>>>

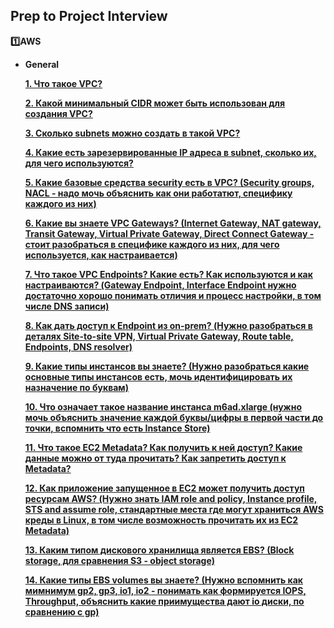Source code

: ## Prep to Project Interview

**:one:AWS**
- **General**

    **[1. Что такое VPC?](./VPC.md)**

    **[2. Какой минимальный CIDR может быть использован для создания VPC?](../10-12/2.%20%D0%9A%D0%B0%D0%BA%D0%BE%D0%B9%20%D0%BC%D0%B8%D0%BD%D0%B8%D0%BC%D0%B0%D0%BB%D1%8C%D0%BD%D1%8B%D0%B9%20CIDR%20%D0%BC%D0%BE%D0%B6%D0%B5%D1%82%20%D0%B1%D1%8B%D1%82%D1%8C%20%D0%B8%D1%81%D0%BF%D0%BE%D0%BB%D1%8C%D0%B7%D0%BE%D0%B2%D0%B0%D0%BD%20%D0%B4%D0%BB%D1%8F%20%D1%81%D0%BE%D0%B7%D0%B4%D0%B0%D0%BD%D0%B8%D1%8F%20VPC.md)**
    
    **[3. Сколько subnets можно создать в такой VPC?](../10-12/3.%20%D0%A1%D0%BA%D0%BE%D0%BB%D1%8C%D0%BA%D0%BE%20subnets%20%D0%BC%D0%BE%D0%B6%D0%BD%D0%BE%20%D1%81%D0%BE%D0%B7%D0%B4%D0%B0%D1%82%D1%8C%20%D0%B2%20%D1%82%D0%B0%D0%BA%D0%BE%D0%B9%20VPC.md)**
    
    **[4. Какие есть зарезервированные IP адреса в  subnet, сколько их, для чего используются?](../10-12/4.%20%D0%9A%D0%B0%D0%BA%D0%B8%D0%B5%20%D0%B5%D1%81%D1%82%D1%8C%20%D0%B7%D0%B0%D1%80%D0%B5%D0%B7%D0%B5%D1%80%D0%B2%D0%B8%D1%80%D0%BE%D0%B2%D0%B0%D0%BD%D0%BD%D1%8B%D0%B5%20IP%20%D0%B0%D0%B4%D1%80%D0%B5%D1%81%D0%B0%20%D0%B2%20%20subnet.md)**
    
    **[5. Какие базовые средства security есть в VPC? (Security groups, NACL -  надо мочь объяснить как они работатют, специфику каждого из них)](../10-12/5.%20%D0%9A%D0%B0%D0%BA%D0%B8%D0%B5%20%D0%B1%D0%B0%D0%B7%D0%BE%D0%B2%D1%8B%D0%B5%20%D1%81%D1%80%D0%B5%D0%B4%D1%81%D1%82%D0%B2%D0%B0%20security%20%D0%B5%D1%81%D1%82%D1%8C%20%D0%B2%20VPC.md)**
    
    **[6. Какие вы знаете VPC Gateways? (Internet Gateway, NAT gateway, Transit Gateway, Virtual Private Gateway, Direct Connect Gateway - стоит разобраться в специфике каждого из них, для чего используется, как настраивается)](../10-12/6.%20%D0%9A%D0%B0%D0%BA%D0%B8%D0%B5%20%D0%B2%D1%8B%20%D0%B7%D0%BD%D0%B0%D0%B5%D1%82%D0%B5%20VPC%20Gateways.md)**
    
    **[7. Что такое VPC Endpoints? Какие есть? Как используются и как настраиваются? (Gateway Endpoint, Interface  Endpoint нужно достаточно хорошо понимать отличия и процесс настройки, в том числе DNS записи)](../10-12/7.%20%D0%A7%D1%82%D0%BE%20%D1%82%D0%B0%D0%BA%D0%BE%D0%B5%20VPC%20Endpoints.md)**
    
    **[8. Как дать доступ к Endpoint из on-prem? (Нужно разобраться в деталях Site-to-site VPN, Virtual Private Gateway, Route table, Endpoints, DNS resolver)](../10-12/8.%20%D0%9A%D0%B0%D0%BA%20%D0%B4%D0%B0%D1%82%D1%8C%20%D0%B4%D0%BE%D1%81%D1%82%D1%83%D0%BF%20%D0%BA%20Endpoint%20%D0%B8%D0%B7%20on-prem.md)**
    
    **[9. Какие типы инстансов вы знаете? (Нужно разобраться какие основные типы инстансов есть, мочь идентифицировать их назначение по буквам)](../10-12/9.%20%D0%9A%D0%B0%D0%BA%D0%B8%D0%B5%20%D1%82%D0%B8%D0%BF%D1%8B%20%D0%B8%D0%BD%D1%81%D1%82%D0%B0%D0%BD%D1%81%D0%BE%D0%B2%20%D0%B2%D1%8B%20%D0%B7%D0%BD%D0%B0%D0%B5%D1%82%D0%B5.md)**
  
    **[10. Что означает такое название инстанса m6ad.xlarge (нужно мочь объяснить значение каждой буквы/цифры в первой части до точки, вспомнить что есть Instance Store)](../10-12/10.%20%D0%A7%D1%82%D0%BE%20%D0%BE%D0%B7%D0%BD%D0%B0%D1%87%D0%B0%D0%B5%D1%82%20%D1%82%D0%B0%D0%BA%D0%BE%D0%B5%20%D0%BD%D0%B0%D0%B7%D0%B2%D0%B0%D0%BD%D0%B8%D0%B5%20%D0%B8%D0%BD%D1%81%D1%82%D0%B0%D0%BD%D1%81%D0%B0%20m6ad.xlarge.md)**
    
    **[11. Что такое EC2 Metadata? Как получить к ней доступ? Какие данные можно от туда прочитать? Как запретить доступ к Metadata?](../10-12/11.%20%D0%A7%D1%82%D0%BE%20%D1%82%D0%B0%D0%BA%D0%BE%D0%B5%20EC2%20Metadata.md)**

    **[12. Как приложение запущенное в EC2 может получить доступ ресурсам AWS? (Нужно знать IAM role and policy, Instance profile, STS and assume role, стандартные места где могут храниться   AWS креды в Linux, в том числе возможность прочитать их из EC2 Metadata)](../10-12/12.%20%D0%9A%D0%B0%D0%BA%20%D0%BF%D1%80%D0%B8%D0%BB%D0%BE%D0%B6%D0%B5%D0%BD%D0%B8%D0%B5%20%D0%B7%D0%B0%D0%BF%D1%83%D1%89%D0%B5%D0%BD%D0%BD%D0%BE%D0%B5%20%D0%B2%20EC2%20%D0%BC%D0%BE%D0%B6%D0%B5%D1%82%20%D0%BF%D0%BE%D0%BB%D1%83%D1%87%D0%B8%D1%82%D1%8C%20%D0%B4%D0%BE%D1%81%D1%82%D1%83%D0%BF%20%D1%80%D0%B5%D1%81%D1%83%D1%80%D1%81%D0%B0%D0%BC%20AWS.md)**

    **[13. Каким типом дискового хранилища является EBS? (Block storage, для сравнения S3 -  object storage)](../10-12/13.%20%D0%9A%D0%B0%D0%BA%D0%B8%D0%BC%20%D1%82%D0%B8%D0%BF%D0%BE%D0%BC%20%D0%B4%D0%B8%D1%81%D0%BA%D0%BE%D0%B2%D0%BE%D0%B3%D0%BE%20%D1%85%D1%80%D0%B0%D0%BD%D0%B8%D0%BB%D0%B8%D1%89%D0%B0%20%D1%8F%D0%B2%D0%BB%D1%8F%D0%B5%D1%82%D1%81%D1%8F%20EBS.md)**

    **[14. Какие типы EBS volumes вы знаете? (Нужно вспомнить как мимнимум gp2, gp3, io1, io2 - понимать как формируется IOPS, Throughput,  объяснить какие приимущества дают io диски, по сравнению с gp)](../10-12/14.%20%D0%9A%D0%B0%D0%BA%D0%B8%D0%B5%20%D1%82%D0%B8%D0%BF%D1%8B%20EBS%20volumes%20%D0%B2%D1%8B%20%D0%B7%D0%BD%D0%B0%D0%B5%D1%82%D0%B5.md)**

<<<

▸ What the task requires
The lines to copy are those in the records above containing the word "объяснить".

▸ Solution to this problem
    **[5. Какие базовые средства security есть в VPC? (Security groups, NACL -  надо мочь объяснить как они работатют, специфику каждого из них)](../10-12/5.%20%D0%9A%D0%B0%D0%BA%D0%B8%D0%B5%20%D0%B1%D0%B0%D0%B7%D0%BE%D0%B2%D1%8B%D0%B5%20%D1%81%D1%80%D0%B5%D0%B4%D1%81%D1%82%D0%B2%D0%B0%20security%20%D0%B5%D1%81%D1%82%D1%8C%20%D0%B2%20VPC.md)**
    **[10. Что означает такое название инстанса m6ad.xlarge (нужно мочь объяснить значение каждой буквы/цифры в первой части до точки, вспомнить что есть Instance Store)](../10-12/10.%20%D0%A7%D1%82%D0%BE%20%D0%BE%D0%B7%D0%BD%D0%B0%D1%87%D0%B0%D0%B5%D1%82%20%D1%82%D0%B0%D0%BA%D0%BE%D0%B5%20%D0%BD%D0%B0%D0%B7%D0%B2%D0%B0%D0%BD%D0%B8%D0%B5%20%D0%B8%D0%BD%D1%81%D1%82%D0%B0%D0%BD%D1%81%D0%B0%20m6ad.xlarge.md)**
    **[14. Какие типы EBS volumes вы знаете? (Нужно вспомнить как мимнимум gp2, gp3, io1, io2 - понимать как формируется IOPS, Throughput,  объяснить какие приимущества дают io диски, по сравнению с gp)](../10-12/14.%20%D0%9A%D0%B0%D0%BA%D0%B8%D0%B5%20%D1%82%D0%B8%D0%BF%D1%8B%20EBS%20volumes%20%D0%B2%D1%8B%20%D0%B7%D0%BD%D0%B0%D0%B5%D1%82%D0%B5.md)**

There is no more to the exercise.